EXERCISE INSTRUCTIONS – Every line of the records below that has the word "model" should be copied.

(Source records)
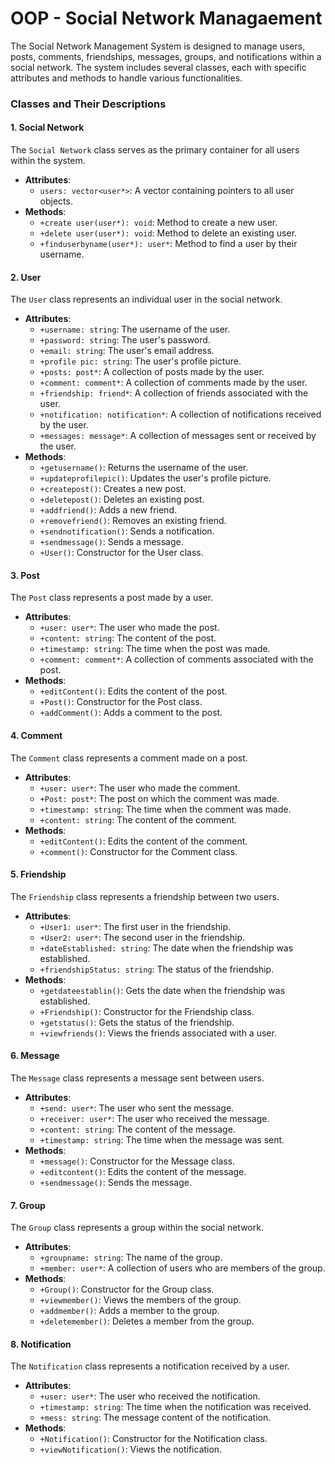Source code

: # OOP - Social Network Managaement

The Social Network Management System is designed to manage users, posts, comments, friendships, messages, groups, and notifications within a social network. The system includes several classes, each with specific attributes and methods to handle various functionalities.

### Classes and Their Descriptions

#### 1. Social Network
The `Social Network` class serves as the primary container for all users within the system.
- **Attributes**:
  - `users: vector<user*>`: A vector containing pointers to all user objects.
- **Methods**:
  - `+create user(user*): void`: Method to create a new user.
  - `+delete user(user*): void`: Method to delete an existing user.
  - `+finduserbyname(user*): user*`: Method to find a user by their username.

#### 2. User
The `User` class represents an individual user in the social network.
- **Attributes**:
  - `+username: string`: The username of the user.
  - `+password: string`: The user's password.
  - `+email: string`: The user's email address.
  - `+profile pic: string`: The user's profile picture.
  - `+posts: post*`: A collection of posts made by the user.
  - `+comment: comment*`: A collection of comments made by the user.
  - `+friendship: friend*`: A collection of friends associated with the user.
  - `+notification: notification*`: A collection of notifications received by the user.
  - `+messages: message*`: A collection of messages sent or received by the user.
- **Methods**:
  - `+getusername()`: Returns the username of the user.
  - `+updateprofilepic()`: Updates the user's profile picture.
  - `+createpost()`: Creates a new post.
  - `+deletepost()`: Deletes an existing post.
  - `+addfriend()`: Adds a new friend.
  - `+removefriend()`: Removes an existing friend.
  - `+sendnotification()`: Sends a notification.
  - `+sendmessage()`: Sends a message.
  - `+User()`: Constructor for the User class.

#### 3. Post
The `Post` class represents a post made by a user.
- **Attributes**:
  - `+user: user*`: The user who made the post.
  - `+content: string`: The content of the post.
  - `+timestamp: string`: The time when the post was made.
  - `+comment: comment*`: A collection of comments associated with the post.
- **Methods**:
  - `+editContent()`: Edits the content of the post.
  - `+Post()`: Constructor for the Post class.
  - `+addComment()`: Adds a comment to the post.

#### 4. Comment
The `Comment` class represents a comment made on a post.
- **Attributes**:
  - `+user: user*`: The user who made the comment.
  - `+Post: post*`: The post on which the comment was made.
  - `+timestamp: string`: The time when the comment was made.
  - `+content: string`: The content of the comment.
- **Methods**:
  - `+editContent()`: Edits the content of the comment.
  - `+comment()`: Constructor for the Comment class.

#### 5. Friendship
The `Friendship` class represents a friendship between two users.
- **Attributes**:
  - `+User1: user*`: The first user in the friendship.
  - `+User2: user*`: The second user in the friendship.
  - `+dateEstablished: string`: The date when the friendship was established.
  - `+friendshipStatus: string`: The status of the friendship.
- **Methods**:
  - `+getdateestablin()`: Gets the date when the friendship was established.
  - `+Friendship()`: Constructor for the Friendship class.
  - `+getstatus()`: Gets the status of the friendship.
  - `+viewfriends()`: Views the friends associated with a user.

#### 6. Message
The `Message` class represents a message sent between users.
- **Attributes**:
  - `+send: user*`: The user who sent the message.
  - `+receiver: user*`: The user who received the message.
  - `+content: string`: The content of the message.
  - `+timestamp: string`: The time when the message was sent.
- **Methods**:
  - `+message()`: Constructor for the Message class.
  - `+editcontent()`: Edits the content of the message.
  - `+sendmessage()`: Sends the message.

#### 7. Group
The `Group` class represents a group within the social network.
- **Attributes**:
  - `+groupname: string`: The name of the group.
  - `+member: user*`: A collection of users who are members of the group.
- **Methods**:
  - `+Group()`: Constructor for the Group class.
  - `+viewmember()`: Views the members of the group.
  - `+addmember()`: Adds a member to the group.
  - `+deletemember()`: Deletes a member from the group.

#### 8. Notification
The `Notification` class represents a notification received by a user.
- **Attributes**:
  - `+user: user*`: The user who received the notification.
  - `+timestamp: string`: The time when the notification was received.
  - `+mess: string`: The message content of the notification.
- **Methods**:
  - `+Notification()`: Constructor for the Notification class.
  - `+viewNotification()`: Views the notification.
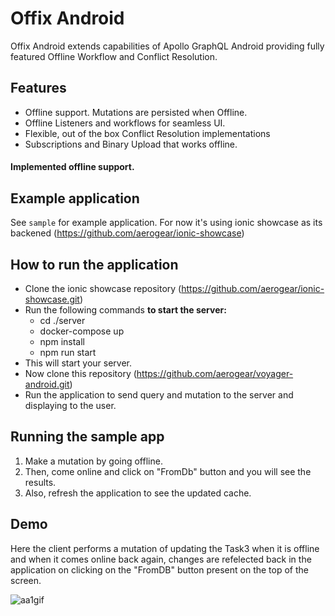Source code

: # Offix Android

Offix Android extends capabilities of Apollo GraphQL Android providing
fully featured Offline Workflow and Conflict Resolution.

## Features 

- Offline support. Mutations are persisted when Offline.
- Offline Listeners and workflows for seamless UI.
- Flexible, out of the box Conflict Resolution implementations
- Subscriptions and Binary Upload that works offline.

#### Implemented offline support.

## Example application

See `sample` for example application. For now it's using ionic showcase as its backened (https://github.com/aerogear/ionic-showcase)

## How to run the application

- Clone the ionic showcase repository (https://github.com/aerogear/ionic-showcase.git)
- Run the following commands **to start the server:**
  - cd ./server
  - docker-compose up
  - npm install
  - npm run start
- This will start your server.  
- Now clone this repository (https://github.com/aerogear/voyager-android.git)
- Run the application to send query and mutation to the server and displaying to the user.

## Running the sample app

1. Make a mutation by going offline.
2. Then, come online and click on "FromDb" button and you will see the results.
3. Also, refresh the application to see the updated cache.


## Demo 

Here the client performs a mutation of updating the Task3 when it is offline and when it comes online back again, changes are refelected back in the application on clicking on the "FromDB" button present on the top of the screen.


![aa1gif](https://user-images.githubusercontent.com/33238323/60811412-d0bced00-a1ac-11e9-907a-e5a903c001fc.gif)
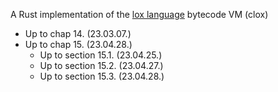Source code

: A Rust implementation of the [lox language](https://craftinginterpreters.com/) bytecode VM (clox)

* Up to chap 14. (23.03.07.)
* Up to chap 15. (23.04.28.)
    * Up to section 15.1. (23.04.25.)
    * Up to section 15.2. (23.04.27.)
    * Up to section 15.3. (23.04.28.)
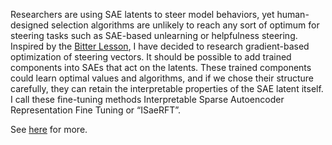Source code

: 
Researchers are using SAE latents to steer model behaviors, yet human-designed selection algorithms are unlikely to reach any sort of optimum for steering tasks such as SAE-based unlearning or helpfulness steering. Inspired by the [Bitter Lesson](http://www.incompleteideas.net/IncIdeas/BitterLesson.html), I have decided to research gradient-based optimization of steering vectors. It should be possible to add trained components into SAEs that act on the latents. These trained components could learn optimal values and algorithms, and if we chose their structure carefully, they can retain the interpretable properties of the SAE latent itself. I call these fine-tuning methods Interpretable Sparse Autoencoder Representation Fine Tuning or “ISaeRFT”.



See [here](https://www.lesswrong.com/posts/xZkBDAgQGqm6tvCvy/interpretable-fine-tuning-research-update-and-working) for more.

--

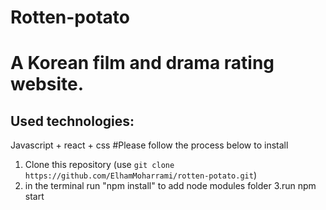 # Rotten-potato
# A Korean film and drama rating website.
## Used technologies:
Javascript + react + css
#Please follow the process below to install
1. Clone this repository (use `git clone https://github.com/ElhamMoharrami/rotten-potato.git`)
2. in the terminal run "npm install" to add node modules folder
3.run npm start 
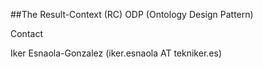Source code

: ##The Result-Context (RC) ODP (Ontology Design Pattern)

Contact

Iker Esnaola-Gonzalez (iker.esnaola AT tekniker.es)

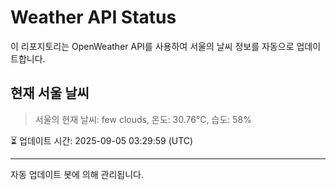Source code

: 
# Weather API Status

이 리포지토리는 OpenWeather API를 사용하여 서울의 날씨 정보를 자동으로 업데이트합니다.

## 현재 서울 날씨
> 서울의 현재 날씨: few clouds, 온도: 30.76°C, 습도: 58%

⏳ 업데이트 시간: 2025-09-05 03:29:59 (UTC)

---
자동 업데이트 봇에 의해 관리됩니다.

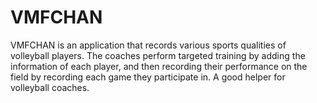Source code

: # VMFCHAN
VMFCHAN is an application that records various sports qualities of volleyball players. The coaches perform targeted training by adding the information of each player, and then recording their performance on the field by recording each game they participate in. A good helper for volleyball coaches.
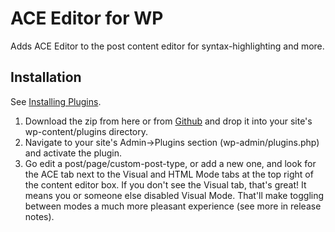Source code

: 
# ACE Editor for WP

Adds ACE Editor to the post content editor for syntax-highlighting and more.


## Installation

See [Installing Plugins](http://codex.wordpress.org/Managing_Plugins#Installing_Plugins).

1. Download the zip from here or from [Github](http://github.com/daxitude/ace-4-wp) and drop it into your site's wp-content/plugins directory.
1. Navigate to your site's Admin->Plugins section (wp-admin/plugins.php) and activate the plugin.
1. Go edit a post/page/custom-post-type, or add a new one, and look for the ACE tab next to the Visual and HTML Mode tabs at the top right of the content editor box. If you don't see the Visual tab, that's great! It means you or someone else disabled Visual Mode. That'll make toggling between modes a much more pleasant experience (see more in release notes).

* * *

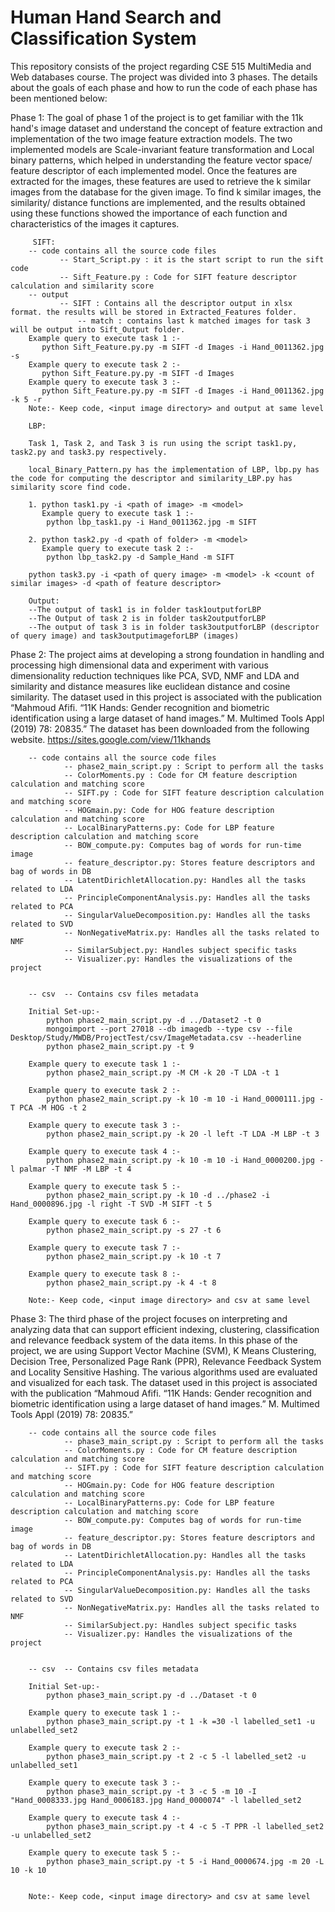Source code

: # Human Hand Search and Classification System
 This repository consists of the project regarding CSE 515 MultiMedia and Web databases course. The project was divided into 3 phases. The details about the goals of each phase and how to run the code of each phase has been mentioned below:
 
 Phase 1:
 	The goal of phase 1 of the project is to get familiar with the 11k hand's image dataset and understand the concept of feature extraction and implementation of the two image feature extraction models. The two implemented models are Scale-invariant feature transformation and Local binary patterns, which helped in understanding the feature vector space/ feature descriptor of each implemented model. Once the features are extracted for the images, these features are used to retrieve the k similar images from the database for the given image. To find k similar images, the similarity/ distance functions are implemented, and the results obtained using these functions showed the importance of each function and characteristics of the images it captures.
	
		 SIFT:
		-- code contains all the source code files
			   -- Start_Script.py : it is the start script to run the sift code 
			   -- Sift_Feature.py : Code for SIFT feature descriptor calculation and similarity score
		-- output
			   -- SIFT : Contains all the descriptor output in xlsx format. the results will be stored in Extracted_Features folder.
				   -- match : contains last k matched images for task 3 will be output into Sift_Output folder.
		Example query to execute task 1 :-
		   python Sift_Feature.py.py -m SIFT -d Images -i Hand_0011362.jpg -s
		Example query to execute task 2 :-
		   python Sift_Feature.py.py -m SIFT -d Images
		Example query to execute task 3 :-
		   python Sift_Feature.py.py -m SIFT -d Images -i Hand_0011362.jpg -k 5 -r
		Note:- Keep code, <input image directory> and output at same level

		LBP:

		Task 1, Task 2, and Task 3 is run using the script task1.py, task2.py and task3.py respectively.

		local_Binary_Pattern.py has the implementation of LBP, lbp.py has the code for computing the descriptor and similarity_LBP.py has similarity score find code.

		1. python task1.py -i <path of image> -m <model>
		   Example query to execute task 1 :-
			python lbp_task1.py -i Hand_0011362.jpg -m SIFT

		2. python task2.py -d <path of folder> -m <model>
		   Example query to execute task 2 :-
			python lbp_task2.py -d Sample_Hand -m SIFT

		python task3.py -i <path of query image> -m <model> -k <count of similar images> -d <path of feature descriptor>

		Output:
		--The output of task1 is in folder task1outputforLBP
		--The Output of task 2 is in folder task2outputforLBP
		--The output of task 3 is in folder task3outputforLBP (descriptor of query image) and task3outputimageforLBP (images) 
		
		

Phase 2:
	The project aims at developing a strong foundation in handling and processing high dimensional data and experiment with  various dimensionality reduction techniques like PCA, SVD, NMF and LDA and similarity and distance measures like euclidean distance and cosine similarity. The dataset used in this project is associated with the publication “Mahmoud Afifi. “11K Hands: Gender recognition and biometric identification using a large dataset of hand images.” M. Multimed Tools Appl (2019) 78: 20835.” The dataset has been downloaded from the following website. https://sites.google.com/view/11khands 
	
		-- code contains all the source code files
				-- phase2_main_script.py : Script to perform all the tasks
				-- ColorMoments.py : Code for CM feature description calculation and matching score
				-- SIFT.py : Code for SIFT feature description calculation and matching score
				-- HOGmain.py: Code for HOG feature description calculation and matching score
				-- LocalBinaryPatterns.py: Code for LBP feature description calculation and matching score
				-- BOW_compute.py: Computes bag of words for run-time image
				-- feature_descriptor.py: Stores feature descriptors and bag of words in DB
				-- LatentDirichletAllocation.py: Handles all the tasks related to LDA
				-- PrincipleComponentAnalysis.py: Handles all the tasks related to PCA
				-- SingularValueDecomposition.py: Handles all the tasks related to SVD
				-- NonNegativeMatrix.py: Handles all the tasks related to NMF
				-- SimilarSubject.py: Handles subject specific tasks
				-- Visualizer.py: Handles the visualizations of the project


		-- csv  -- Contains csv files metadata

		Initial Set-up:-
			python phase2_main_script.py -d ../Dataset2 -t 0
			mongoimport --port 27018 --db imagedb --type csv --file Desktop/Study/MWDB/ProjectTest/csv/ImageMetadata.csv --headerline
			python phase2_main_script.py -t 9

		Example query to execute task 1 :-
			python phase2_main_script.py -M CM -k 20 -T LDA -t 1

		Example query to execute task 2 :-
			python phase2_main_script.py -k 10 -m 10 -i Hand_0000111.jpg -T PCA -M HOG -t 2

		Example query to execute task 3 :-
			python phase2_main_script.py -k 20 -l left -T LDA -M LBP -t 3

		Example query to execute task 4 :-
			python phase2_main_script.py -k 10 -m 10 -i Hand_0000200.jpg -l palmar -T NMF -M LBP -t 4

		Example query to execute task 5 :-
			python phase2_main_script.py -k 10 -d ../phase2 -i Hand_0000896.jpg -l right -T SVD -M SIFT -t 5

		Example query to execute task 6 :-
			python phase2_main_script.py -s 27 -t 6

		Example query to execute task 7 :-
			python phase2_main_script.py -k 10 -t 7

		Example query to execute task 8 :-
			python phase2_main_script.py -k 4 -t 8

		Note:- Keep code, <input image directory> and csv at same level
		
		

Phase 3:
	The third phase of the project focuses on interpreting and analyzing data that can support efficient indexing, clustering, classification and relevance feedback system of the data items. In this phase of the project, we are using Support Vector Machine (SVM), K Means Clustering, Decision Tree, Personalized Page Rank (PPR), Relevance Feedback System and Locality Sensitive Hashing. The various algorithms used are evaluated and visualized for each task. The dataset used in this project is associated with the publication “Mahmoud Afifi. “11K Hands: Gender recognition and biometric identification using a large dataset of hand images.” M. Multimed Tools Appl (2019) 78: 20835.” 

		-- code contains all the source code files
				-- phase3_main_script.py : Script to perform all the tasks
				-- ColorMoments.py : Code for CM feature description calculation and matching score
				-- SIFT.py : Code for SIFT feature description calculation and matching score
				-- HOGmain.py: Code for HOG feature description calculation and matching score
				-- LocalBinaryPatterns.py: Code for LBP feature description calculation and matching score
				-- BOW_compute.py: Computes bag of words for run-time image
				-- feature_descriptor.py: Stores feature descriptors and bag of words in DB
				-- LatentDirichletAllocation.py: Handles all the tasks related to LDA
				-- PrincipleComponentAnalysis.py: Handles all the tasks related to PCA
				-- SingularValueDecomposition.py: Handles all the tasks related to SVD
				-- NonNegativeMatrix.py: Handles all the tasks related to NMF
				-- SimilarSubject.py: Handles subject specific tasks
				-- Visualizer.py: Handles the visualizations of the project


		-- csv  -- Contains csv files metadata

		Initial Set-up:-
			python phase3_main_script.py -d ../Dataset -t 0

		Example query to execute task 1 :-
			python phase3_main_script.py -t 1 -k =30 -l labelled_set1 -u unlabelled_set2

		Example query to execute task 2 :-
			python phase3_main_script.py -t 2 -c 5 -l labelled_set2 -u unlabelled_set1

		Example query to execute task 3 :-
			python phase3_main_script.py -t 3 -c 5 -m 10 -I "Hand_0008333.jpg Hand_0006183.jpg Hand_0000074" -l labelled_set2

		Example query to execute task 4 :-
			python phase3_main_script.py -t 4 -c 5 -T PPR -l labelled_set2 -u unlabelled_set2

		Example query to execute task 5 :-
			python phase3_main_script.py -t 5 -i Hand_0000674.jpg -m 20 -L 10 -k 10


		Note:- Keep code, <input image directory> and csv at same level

RESPONSE –
Researchers are using SAE latents to steer model behaviors, yet human-designed selection algorithms are unlikely to reach any sort of optimum for steering tasks such as SAE-based unlearning or helpfulness steering. Inspired by the [Bitter Lesson](http://www.incompleteideas.net/IncIdeas/BitterLesson.html), I have decided to research gradient-based optimization of steering vectors. It should be possible to add trained components into SAEs that act on the latents. These trained components could learn optimal values and algorithms, and if we chose their structure carefully, they can retain the interpretable properties of the SAE latent itself. I call these fine-tuning methods Interpretable Sparse Autoencoder Representation Fine Tuning or “ISaeRFT”.
 	The goal of phase 1 of the project is to get familiar with the 11k hand's image dataset and understand the concept of feature extraction and implementation of the two image feature extraction models. The two implemented models are Scale-invariant feature transformation and Local binary patterns, which helped in understanding the feature vector space/ feature descriptor of each implemented model. Once the features are extracted for the images, these features are used to retrieve the k similar images from the database for the given image. To find k similar images, the similarity/ distance functions are implemented, and the results obtained using these functions showed the importance of each function and characteristics of the images it captures.
		1. python task1.py -i <path of image> -m <model>
		2. python task2.py -d <path of folder> -m <model>
		python task3.py -i <path of query image> -m <model> -k <count of similar images> -d <path of feature descriptor>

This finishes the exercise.